------ Information given ------
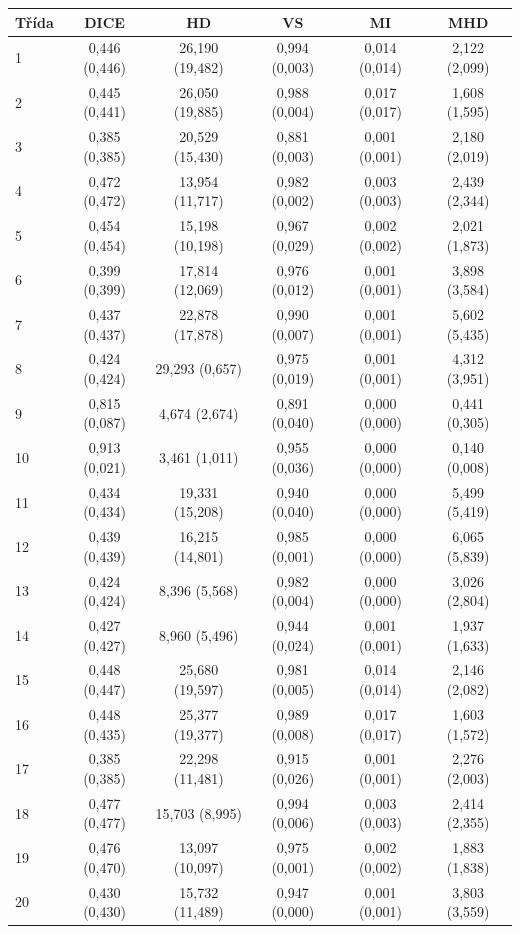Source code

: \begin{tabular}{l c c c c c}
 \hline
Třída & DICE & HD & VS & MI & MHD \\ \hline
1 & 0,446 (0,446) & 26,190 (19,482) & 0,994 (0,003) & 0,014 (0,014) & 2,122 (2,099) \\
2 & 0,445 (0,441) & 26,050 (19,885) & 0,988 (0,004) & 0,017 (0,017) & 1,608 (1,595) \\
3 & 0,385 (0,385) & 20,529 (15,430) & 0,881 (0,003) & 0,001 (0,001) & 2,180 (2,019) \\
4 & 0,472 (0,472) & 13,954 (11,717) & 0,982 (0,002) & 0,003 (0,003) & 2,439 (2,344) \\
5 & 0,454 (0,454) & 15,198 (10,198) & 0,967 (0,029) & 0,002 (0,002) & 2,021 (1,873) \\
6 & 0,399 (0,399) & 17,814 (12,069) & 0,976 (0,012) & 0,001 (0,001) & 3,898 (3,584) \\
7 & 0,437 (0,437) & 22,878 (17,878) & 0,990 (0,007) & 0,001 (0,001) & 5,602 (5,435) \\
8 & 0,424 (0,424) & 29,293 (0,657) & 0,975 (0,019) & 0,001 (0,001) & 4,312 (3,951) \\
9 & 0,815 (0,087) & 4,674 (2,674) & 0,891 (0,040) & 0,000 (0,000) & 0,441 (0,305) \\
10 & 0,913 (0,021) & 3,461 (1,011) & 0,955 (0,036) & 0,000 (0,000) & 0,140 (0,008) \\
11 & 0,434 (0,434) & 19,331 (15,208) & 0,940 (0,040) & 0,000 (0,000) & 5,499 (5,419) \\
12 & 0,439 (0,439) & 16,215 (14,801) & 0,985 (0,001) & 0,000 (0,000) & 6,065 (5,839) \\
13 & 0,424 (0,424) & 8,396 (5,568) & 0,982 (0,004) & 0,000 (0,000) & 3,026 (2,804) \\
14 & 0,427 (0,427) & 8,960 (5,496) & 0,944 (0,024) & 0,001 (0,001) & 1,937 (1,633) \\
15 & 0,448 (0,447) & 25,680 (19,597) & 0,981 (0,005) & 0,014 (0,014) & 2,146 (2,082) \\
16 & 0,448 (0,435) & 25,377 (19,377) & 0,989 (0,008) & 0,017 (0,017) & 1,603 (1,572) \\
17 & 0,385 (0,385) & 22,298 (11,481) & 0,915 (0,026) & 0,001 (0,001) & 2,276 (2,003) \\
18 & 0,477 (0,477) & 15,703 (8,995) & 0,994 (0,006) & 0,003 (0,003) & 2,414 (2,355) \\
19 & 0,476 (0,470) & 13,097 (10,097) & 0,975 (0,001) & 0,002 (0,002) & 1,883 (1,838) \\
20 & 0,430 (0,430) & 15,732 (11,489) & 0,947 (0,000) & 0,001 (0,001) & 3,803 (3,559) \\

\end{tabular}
------
Goal of the exercise
From the material above, retype precisely the lines between the line holding "6 & 0,399 (0,399)" and the line holding "9 & 0,815 (0,087)", inclusive, and nothing beyond them.

Your solution
6 & 0,399 (0,399) & 17,814 (12,069) & 0,976 (0,012) & 0,001 (0,001) & 3,898 (3,584) \\
7 & 0,437 (0,437) & 22,878 (17,878) & 0,990 (0,007) & 0,001 (0,001) & 5,602 (5,435) \\
8 & 0,424 (0,424) & 29,293 (0,657) & 0,975 (0,019) & 0,001 (0,001) & 4,312 (3,951) \\
9 & 0,815 (0,087) & 4,674 (2,674) & 0,891 (0,040) & 0,000 (0,000) & 0,441 (0,305) \\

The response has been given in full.